▶ _REQUIRED WORK_:
Give back only the lines in the records below from the one with "Python Wiki 中的并行处理页面。" to the one with "URL，请参见附录后面的[表 A-1](#Tab1) 。", both inclusive, word for word.

==== INPUT DATA

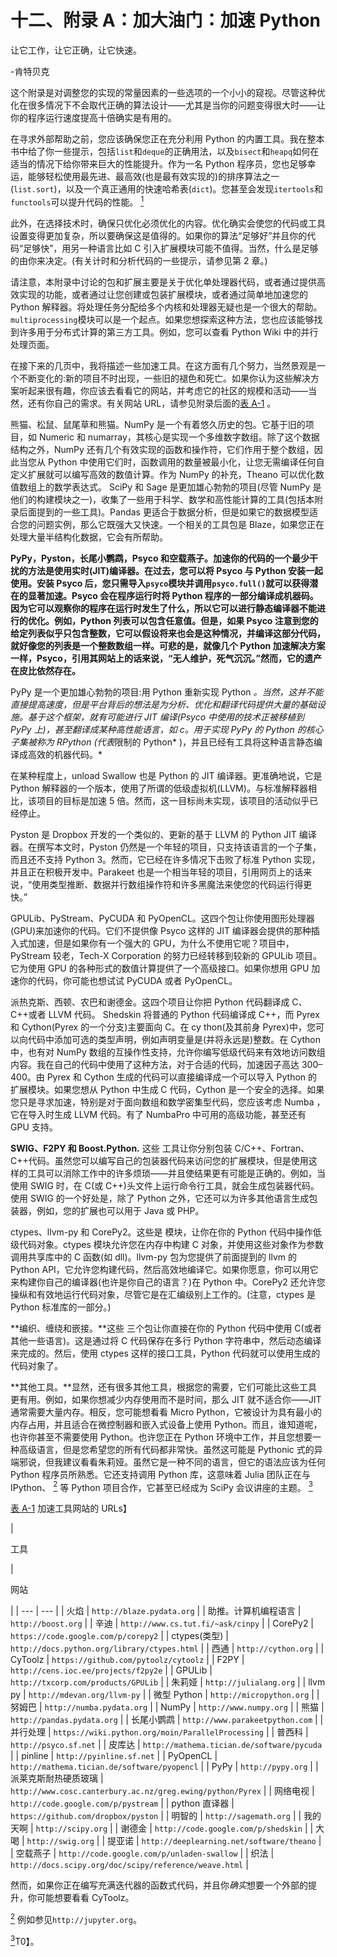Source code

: # 十二、附录 A：加大油门：加速 Python

让它工作，让它正确，让它快速。

-肯特贝克

这个附录是对调整您的实现的常量因素的一些选项的一个小小的窥视。尽管这种优化在很多情况下不会取代正确的算法设计——尤其是当你的问题变得很大时——让你的程序运行速度提高十倍确实是有用的。

在寻求外部帮助之前，您应该确保您正在充分利用 Python 的内置工具。我在整本书中给了你一些提示，包括`list`和`deque`的正确用法，以及`bisect`和`heapq`如何在适当的情况下给你带来巨大的性能提升。作为一名 Python 程序员，您也足够幸运，能够轻松使用最先进、最高效(也是最有效实现的)的排序算法之一(`list.sort`)，以及一个真正通用的快速哈希表(`dict`)。您甚至会发现`itertools`和`functools`可以提升代码的性能。 [<sup>1</sup>](#Fn1)

此外，在选择技术时，确保只优化必须优化的内容。优化确实会使您的代码或工具设置变得更加复杂，所以要确保这是值得的。如果你的算法“足够好”并且你的代码“足够快”，用另一种语言比如 C 引入扩展模块可能不值得。当然，什么是足够的由你来决定。(有关计时和分析代码的一些提示，请参见第 2 章。)

请注意，本附录中讨论的包和扩展主要是关于优化单处理器代码，或者通过提供高效实现的功能，或者通过让您创建或包装扩展模块，或者通过简单地加速您的 Python 解释器。将处理任务分配给多个内核和处理器无疑也是一个很大的帮助。`multiprocessing`模块可以是一个起点。如果您想探索这种方法，您也应该能够找到许多用于分布式计算的第三方工具。例如，您可以查看 Python Wiki 中的并行处理页面。

在接下来的几页中，我将描述一些加速工具。在这方面有几个努力，当然景观是一个不断变化的:新的项目不时出现，一些旧的褪色和死亡。如果你认为这些解决方案听起来很有趣，你应该去看看它的网站，并考虑它的社区的规模和活动——当然，还有你自己的需求。有关网站 URL，请参见附录后面的[表 A-1](#Tab1) 。

熊猫、松鼠、鼠尾草和熊猫。NumPy 是一个有着悠久历史的包。它基于旧的项目，如 Numeric 和 numarray，其核心是实现一个多维数字数组。除了这个数据结构之外，NumPy 还有几个有效实现的函数和操作符，它们作用于整个数组，因此当您从 Python 中使用它们时，函数调用的数量被最小化，让您无需编译任何自定义扩展就可以编写高效的数值计算。作为 NumPy 的补充，Theano 可以优化数值数组上的数学表达式。 SciPy 和 Sage 是更加雄心勃勃的项目(尽管 NumPy 是他们的构建模块之一)，收集了一些用于科学、数学和高性能计算的工具(包括本附录后面提到的一些工具)。Pandas 更适合于数据分析，但是如果它的数据模型适合您的问题实例，那么它既强大又快速。一个相关的工具包是 Blaze，如果您正在处理大量半结构化数据，它会有所帮助。

**PyPy，Pyston，长尾小鹦鹉，Psyco 和空载燕子。加速你的代码的一个最少干扰的方法是使用实时(JIT)编译器。在过去，您可以将 Psyco 与 Python 安装一起使用。安装 Psyco 后，您只需导入`psyco`模块并调用`psyco.full()`就可以获得潜在的显著加速。Psyco 会在程序运行时将 Python 程序的一部分编译成机器码。因为它可以观察你的程序在运行时发生了什么，所以它可以进行静态编译器不能进行的优化。例如，Python 列表可以包含任意值。但是，如果 Psyco 注意到您的给定列表似乎只包含整数，它可以假设将来也会是这种情况，并编译这部分代码，就好像您的列表是一个整数数组一样。可悲的是，就像几个 Python 加速解决方案一样，Psyco，引用其网站上的话来说，“无人维护，死气沉沉。”然而，它的遗产在皮比依然存在。**

PyPy 是一个更加雄心勃勃的项目:用 Python 重新实现 Python *。当然，这并不能直接提高速度，但是平台背后的想法是为分析、优化和翻译代码提供大量的基础设施。基于这个框架，就有可能进行 JIT 编译(Psyco 中使用的技术正被移植到 PyPy 上)，甚至翻译成某种高性能语言，如 c。用于实现 PyPy 的 Python 的核心子集被称为 RPython (代表*限制的 Python* )，并且已经有工具将这种语言静态编译成高效的机器代码。*

在某种程度上，unload Swallow 也是 Python 的 JIT 编译器。更准确地说，它是 Python 解释器的一个版本，使用了所谓的低级虚拟机(LLVM)。与标准解释器相比，该项目的目标是加速 5 倍。然而，这一目标尚未实现，该项目的活动似乎已经停止。

Pyston 是 Dropbox 开发的一个类似的、更新的基于 LLVM 的 Python JIT 编译器。在撰写本文时，Pyston 仍然是一个年轻的项目，只支持该语言的一个子集，而且还不支持 Python 3。然而，它已经在许多情况下击败了标准 Python 实现，并且正在积极开发中。Parakeet 也是一个相当年轻的项目，引用网页上的话来说，“使用类型推断、数据并行数组操作符和许多黑魔法来使您的代码运行得更快。”

GPULib、PyStream、PyCUDA 和 PyOpenCL。这四个包让你使用图形处理器(GPU)来加速你的代码。它们不提供像 Psyco 这样的 JIT 编译器会提供的那种插入式加速，但是如果你有一个强大的 GPU，为什么不使用它呢？项目中， PyStream 较老，Tech-X Corporation 的努力已经转移到较新的 GPULib 项目。它为使用 GPU 的各种形式的数值计算提供了一个高级接口。如果你想用 GPU 加速你的代码，你可能也想试试 PyCUDA 或者 PyOpenCL。

派热克斯、西顿、农巴和谢德金。这四个项目让你把 Python 代码翻译成 C、C++或者 LLVM 代码。 Shedskin 将普通的 Python 代码编译成 C++，而 Pyrex 和 Cython(Pyrex 的一个分支)主要面向 C。在 cy thon(及其前身 Pyrex)中，您可以向代码中添加可选的类型声明，例如声明变量是(并将永远是)整数。在 Cython 中，也有对 NumPy 数组的互操作性支持，允许你编写低级代码来有效地访问数组内容。我在自己的代码中使用了这种方法，对于合适的代码，加速因子高达 300–400。由 Pyrex 和 Cython 生成的代码可以直接编译成一个可以导入 Python 的扩展模块。如果您想从 Python 中生成 C 代码，Cython 是一个安全的选择。如果您只是寻求加速，特别是对于面向数组和数学密集型代码，您应该考虑 Numba ，它在导入时生成 LLVM 代码。有了 NumbaPro 中可用的高级功能，甚至还有 GPU 支持。

**SWIG、F2PY 和 Boost.Python.** 这些 工具让你分别包装 C/C++、Fortran、C++代码。虽然您可以编写自己的包装器代码来访问您的扩展模块，但是使用这样的工具可以消除工作中的许多烦琐——并且使结果更有可能是正确的。例如，当使用 SWIG 时，在 C(或 C++)头文件上运行命令行工具，就会生成包装器代码。使用 SWIG 的一个好处是，除了 Python 之外，它还可以为许多其他语言生成包装器，例如，您的扩展也可以用于 Java 或 PHP。

ctypes、llvm-py 和 CorePy2。这些是 模块，让你在你的 Python 代码中操作低级代码对象。ctypes 模块允许您在内存中构建 C 对象，并使用这些对象作为参数调用共享库中的 C 函数(如 dll)。llvm-py 包为您提供了前面提到的 llvm 的 Python API，它允许您构建代码，然后高效地编译它。如果你愿意，你可以用它来构建你自己的编译器(也许是你自己的语言？)在 Python 中。CorePy2 还允许您操纵和有效地运行代码对象，尽管它是在汇编级别上工作的。(注意，ctypes 是 Python 标准库的一部分。)

**编织、缠绕和嵌接。**这些 三个包让你直接在你的 Python 代码中使用 C(或者其他一些语言)。这是通过将 C 代码保存在多行 Python 字符串中，然后动态编译来完成的。然后，使用 ctypes 这样的接口工具，Python 代码就可以使用生成的代码对象了。

**其他工具。**显然，还有很多其他工具，根据您的需要，它们可能比这些工具更有用。例如，如果你想减少内存使用而不是时间，那么 JIT 就不适合你——JIT 通常需要大量内存。相反，您可能想看看 Micro Python，它被设计为具有最小的内存占用，并且适合在微控制器和嵌入式设备上使用 Python。而且，谁知道呢，也许你甚至不需要使用 Python。也许您正在 Python 环境中工作，并且您想要一种高级语言，但是您希望您的所有代码都非常快。虽然这可能是 Pythonic 式的异端邪说，但我建议看看朱莉娅。虽然它是一种不同的语言，但它的语法应该为任何 Python 程序员所熟悉。它还支持调用 Python 库，这意味着 Julia 团队正在与 IPython、 [<sup>2</sup>](#Fn2) 等 Python 项目合作，它甚至已经成为 SciPy 会议讲座的主题。 [<sup>3</sup>](#Fn3)

[表 A-1](#_Tab1) 加速工具网站的 URLs】

| 

工具

 | 

网站

 |
| --- | --- |
| 火焰 | `http://blaze.pydata.org` |
| 助推。计算机编程语言 | `http://boost.org` |
| 辛迪 | `http://www.cs.tut.fi/~ask/cinpy` |
| CorePy2 | `https://code.google.com/p/corepy2` |
| ctypes(类型) | `http://docs.python.org/library/ctypes.html` |
| 西通 | `http://cython.org` |
| CyToolz | `https://github.com/pytoolz/cytoolz` |
| F2PY | `http://cens.ioc.ee/projects/f2py2e` |
| GPULib | `http://txcorp.com/products/GPULib` |
| 朱莉娅 | `http://julialang.org` |
| llvm py | `http://mdevan.org/llvm-py` |
| 微型 Python | `http://micropython.org` |
| 努姆巴 | `http://numba.pydata.org` |
| NumPy | `http://www.numpy.org` |
| 熊猫 | `http://pandas.pydata.org` |
| 长尾小鹦鹉 | `http://www.parakeetpython.com` |
| 并行处理 | `https://wiki.python.org/moin/ParallelProcessing` |
| 普西科 | `http://psyco.sf.net` |
| 皮库达 | `http://mathema.tician.de/software/pycuda` |
| pinline | `http://pyinline.sf.net` |
| PyOpenCL | `http://mathema.tician.de/software/pyopencl` |
| PyPy | `http://pypy.org` |
| 派莱克斯耐热硬质玻璃 | `http://www.cosc.canterbury.ac.nz/greg.ewing/python/Pyrex` |
| 网络电视 | `http://code.google.com/p/pystream` |
| python 直译器 | `https://github.com/dropbox/pyston` |
| 明智的 | `http://sagemath.org` |
| 我的天啊 | `http://scipy.org` |
| 谢德金 | `http://code.google.com/p/shedskin` |
| 大喝 | `http://swig.org` |
| 提亚诺 | `http://deeplearning.net/software/theano` |
| 空载燕子 | `http://code.google.com/p/unladen-swallow` |
| 织法 | `http://docs.scipy.org/doc/scipy/reference/weave.html` |

然而，如果你正在编写充满迭代器的函数式代码，并且你*确实*想要一个外部的提升，你可能想要看看 CyToolz。

[<sup>2</sup>](#_Fn2) 例如参见`http://jupyter.org`。

[<sup>3</sup>](#_Fn3)T0】。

========

▶ _EXPECTED ANSWER_:
请注意，本附录中讨论的包和扩展主要是关于优化单处理器代码，或者通过提供高效实现的功能，或者通过让您创建或包装扩展模块，或者通过简单地加速您的 Python 解释器。将处理任务分配给多个内核和处理器无疑也是一个很大的帮助。`multiprocessing`模块可以是一个起点。如果您想探索这种方法，您也应该能够找到许多用于分布式计算的第三方工具。例如，您可以查看 Python Wiki 中的并行处理页面。

在接下来的几页中，我将描述一些加速工具。在这方面有几个努力，当然景观是一个不断变化的:新的项目不时出现，一些旧的褪色和死亡。如果你认为这些解决方案听起来很有趣，你应该去看看它的网站，并考虑它的社区的规模和活动——当然，还有你自己的需求。有关网站 URL，请参见附录后面的[表 A-1](#Tab1) 。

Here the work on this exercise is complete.